A vida privada do príncipe regente e da princesa ganhava assim uma nova rotina, pois até então D. Pedro não tinha obrigações políticas. Jantava com a esposa à duas da tarde e às quatro cavalgava sozinho ou acompanhado, aproveitando para visitar alguns dos súditos. Pela noite, tocava flauta, enquanto Leopoldina o acompanhava no piano. Dormiam às 21:00. Enquanto o marido cuidava dos negócios, a princesa real tentava ocupar o seu tempo passeando na companhia de um viador e, quando recebia permissão, se juntava ao príncipe na inspeção dos departamentos administrativos e das obras em execução, embora a jovem se sentisse incomodada com os castigos que D. Pedro dava aos que não obedeciam suas ordens, geralmente utilizando o chicote. Ela preferia que tais reprimendas fossem feitas “com mais ternura, porque meu coração é mais suave, mais doce”. O regente assumiu as rédeas do governo com verdadeiro entusiasmo, apesar de possuir uma educação política bastante limitada. Ocupava-se “de coisas insignificantes e julgando poder salvar dessa maneira a nação” (OBERACKER, 1973, p. 215). Por outro lado, com o auxílio do conde dos Arcos, ministro dos Negócios Estrangeiros, realizou algumas reformas significativas, como a supressão de certos impostos.

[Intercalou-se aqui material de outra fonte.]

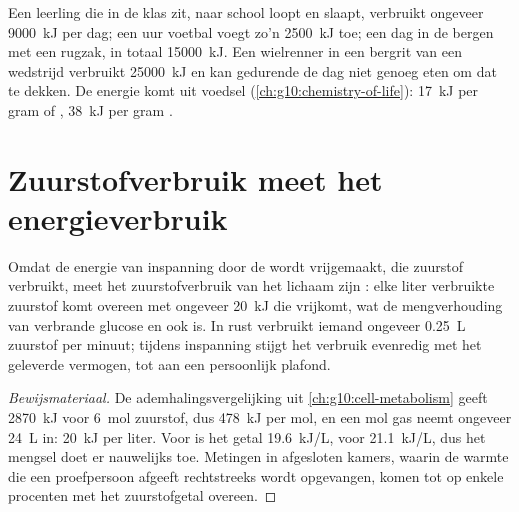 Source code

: \begin{example}[Dagbudgetten]\label{ex:g10:exercise-and-energy:budgets}
Een leerling die in de klas zit, naar school loopt en slaapt, verbruikt
ongeveer \qty{9000}{kJ} per dag; een uur voetbal voegt zo'n
\qty{2500}{kJ} toe; een dag in de bergen met een rugzak, in totaal
\qty{15000}{kJ}. Een wielrenner in een bergrit van een wedstrijd
verbruikt \qty{25000}{kJ} en kan gedurende de dag niet genoeg eten om
dat te dekken. De energie komt uit voedsel
(\cref{ch:g10:chemistry-of-life}): \qty{17}{kJ} per gram  of
, \qty{38}{kJ} per gram .
\end{example}

\section{Zuurstofverbruik meet het energieverbruik}

\begin{proposition}\label{prop:g10:exercise-and-energy:oxygen}
Omdat de energie van inspanning door de  wordt vrijgemaakt,
die zuurstof verbruikt, meet het zuurstofverbruik van het lichaam zijn
: elke liter verbruikte zuurstof komt overeen met
ongeveer \qty{20}{kJ} die vrijkomt, wat de mengverhouding van verbrande
glucose en  ook is. In rust verbruikt iemand ongeveer
\qty{0.25}{L} zuurstof per minuut; tijdens inspanning stijgt het verbruik
evenredig met het geleverde vermogen, tot aan een persoonlijk plafond.
\end{proposition}
\begin{proof}[Bewijsmateriaal]
De ademhalingsvergelijking uit \cref{ch:g10:cell-metabolism} geeft
\qty{2870}{kJ} voor \qty{6}{mol} zuurstof, dus \qty{478}{kJ} per mol, en
een mol gas neemt ongeveer \qty{24}{L} in: \qty{20}{kJ} per liter. Voor
 is het getal \qty{19.6}{kJ/L}, voor 
\qty{21.1}{kJ/L}, dus het mengsel doet er nauwelijks toe. Metingen in
afgesloten kamers, waarin de warmte die een proefpersoon afgeeft
rechtstreeks wordt opgevangen, komen tot op enkele procenten met het
zuurstofgetal overeen.
\end{proof}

Dona Leopoldina, com efeito, estimava muito o conde dos Arcos, último vice-rei do Brasil e que passaria a defender a adoção de uma constituição liberal para o país, que trouxesse equilíbrio para os interesses da nobreza e do povo, através de uma assembleia popular. Tal medida, se posta em prática, traria mais autonomia para o reino do Brasil, em detrimento das Cortes de Lisboa. Porém, no final de maio, um corpo militar de expedicionários Portugueses, sob comando Jorge de Avilez, aportou na baía de Guanabara, tendo por objetivo arrancar do príncipe seu juramento aos 37 princípios básicos da constituição portuguesa, promulgada em Lisboa. Como a figura do conde era suspeita para os expedicionários, estes exigiram que D. Pedro o demitisse, para desagrado de Dona Leopoldina. Ao pai, imperador Francisco I da Áustria, ela escreveu o seguinte:
Aqui está uma verdadeira miséria, todos os dias novas cenas de revoltas; os verdadeiros brasileiros são cabeças boas e tranquilas, as tropas portuguesas estão animadas pelo pior espírito e meu esposo, infelizmente, ama os novos princípios e não dá exemplo de firmeza, como seria preciso, pois atemorizar é o único meio de pôr termo à rebelião; receio que tome consciência tarde demais, com seu próprio prejuízo, e só posso ver um futuro negro; Deus sabe o que ainda acontecerá conosco (LEOPOLDINA, 9 de junho de 1821 apud KANN et. al., 2006, p. 381).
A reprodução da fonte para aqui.